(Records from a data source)

◇ ◇ ◇ ◇

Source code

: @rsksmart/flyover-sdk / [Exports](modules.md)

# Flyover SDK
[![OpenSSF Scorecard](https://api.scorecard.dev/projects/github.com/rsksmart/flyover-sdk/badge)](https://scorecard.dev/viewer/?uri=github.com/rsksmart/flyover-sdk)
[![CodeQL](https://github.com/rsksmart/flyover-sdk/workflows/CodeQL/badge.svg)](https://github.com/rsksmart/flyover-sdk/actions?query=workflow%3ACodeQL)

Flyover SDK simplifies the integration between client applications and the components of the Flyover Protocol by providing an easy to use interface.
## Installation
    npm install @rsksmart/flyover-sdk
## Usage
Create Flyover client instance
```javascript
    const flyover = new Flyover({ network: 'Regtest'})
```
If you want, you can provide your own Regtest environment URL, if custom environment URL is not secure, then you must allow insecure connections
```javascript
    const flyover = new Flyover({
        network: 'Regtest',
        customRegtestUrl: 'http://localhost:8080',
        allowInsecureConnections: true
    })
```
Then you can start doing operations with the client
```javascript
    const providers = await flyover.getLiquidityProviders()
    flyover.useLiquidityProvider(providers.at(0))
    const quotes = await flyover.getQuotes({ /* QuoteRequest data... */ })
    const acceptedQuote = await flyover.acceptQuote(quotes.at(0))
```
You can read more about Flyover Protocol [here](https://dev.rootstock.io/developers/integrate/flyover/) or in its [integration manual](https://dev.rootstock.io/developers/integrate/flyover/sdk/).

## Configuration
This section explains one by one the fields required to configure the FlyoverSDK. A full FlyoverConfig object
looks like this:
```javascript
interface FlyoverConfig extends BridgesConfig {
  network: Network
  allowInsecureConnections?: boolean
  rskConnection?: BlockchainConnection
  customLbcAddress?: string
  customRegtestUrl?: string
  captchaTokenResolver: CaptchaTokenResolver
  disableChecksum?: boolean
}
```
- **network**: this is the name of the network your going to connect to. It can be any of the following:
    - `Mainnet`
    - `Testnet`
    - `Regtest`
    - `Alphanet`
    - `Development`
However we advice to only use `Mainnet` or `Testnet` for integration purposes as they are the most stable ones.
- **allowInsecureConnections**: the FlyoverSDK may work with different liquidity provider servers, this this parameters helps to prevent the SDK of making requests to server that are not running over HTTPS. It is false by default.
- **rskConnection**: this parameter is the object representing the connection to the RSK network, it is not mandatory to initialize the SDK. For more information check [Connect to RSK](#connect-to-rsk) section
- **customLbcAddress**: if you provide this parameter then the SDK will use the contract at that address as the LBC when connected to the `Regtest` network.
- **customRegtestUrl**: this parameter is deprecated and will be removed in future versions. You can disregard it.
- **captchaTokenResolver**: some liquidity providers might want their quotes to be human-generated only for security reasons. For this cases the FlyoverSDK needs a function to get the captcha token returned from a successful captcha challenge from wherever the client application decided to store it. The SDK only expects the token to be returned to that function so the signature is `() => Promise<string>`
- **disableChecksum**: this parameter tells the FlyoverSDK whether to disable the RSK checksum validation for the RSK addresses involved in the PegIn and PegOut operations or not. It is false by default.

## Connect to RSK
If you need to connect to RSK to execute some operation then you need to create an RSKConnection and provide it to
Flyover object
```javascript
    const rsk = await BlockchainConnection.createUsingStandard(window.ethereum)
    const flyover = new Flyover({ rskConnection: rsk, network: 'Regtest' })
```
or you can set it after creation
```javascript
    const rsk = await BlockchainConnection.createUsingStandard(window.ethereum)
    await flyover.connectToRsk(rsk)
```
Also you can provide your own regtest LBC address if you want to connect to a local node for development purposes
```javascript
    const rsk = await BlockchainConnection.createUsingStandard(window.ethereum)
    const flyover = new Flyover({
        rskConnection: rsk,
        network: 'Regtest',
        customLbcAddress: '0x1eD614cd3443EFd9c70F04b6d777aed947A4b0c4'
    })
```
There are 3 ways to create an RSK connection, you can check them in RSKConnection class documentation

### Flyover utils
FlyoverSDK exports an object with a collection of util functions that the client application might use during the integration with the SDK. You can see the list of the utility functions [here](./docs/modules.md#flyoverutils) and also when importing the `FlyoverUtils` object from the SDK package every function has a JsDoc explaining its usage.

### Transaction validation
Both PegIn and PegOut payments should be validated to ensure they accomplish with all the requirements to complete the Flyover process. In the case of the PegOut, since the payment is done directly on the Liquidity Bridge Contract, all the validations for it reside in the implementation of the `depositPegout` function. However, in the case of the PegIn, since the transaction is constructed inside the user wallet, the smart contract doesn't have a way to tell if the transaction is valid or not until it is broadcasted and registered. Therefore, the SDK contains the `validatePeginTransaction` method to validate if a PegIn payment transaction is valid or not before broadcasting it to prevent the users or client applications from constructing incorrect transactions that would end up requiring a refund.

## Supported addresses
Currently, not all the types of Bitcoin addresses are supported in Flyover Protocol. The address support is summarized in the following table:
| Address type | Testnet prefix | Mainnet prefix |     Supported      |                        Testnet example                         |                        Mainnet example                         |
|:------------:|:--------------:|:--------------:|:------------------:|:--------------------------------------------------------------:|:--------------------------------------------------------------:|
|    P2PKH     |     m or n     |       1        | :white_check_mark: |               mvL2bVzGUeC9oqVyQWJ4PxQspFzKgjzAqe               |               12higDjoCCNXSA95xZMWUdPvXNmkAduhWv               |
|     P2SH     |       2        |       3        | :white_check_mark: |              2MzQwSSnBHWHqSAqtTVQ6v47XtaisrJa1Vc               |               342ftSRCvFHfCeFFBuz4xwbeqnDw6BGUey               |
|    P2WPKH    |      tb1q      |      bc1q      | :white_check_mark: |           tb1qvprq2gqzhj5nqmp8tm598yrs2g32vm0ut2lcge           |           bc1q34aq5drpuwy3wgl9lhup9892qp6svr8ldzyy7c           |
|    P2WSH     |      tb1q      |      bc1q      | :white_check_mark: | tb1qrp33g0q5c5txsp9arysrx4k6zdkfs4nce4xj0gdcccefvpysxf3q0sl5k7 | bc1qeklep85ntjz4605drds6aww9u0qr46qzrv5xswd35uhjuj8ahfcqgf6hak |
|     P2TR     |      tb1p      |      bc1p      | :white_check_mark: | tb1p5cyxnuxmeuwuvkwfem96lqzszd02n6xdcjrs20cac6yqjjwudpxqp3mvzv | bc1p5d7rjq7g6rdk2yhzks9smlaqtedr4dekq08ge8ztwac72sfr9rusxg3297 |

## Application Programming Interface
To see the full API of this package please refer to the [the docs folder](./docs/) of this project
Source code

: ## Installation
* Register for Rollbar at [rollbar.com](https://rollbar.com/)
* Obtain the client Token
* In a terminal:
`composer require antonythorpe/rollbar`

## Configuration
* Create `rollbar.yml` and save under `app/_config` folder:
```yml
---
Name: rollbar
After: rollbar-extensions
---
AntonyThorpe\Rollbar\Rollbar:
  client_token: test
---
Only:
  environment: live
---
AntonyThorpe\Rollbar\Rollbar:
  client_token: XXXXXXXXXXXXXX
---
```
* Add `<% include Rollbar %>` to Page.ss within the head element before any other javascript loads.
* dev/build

◇ ◇ ◇ ◇

#### [What the task asks]
From the entries above, extract every line where the word "docs" appears.

#### [Result of the exercise]
FlyoverSDK exports an object with a collection of util functions that the client application might use during the integration with the SDK. You can see the list of the utility functions [here](./docs/modules.md#flyoverutils) and also when importing the `FlyoverUtils` object from the SDK package every function has a JsDoc explaining its usage.
To see the full API of this package please refer to the [the docs folder](./docs/) of this project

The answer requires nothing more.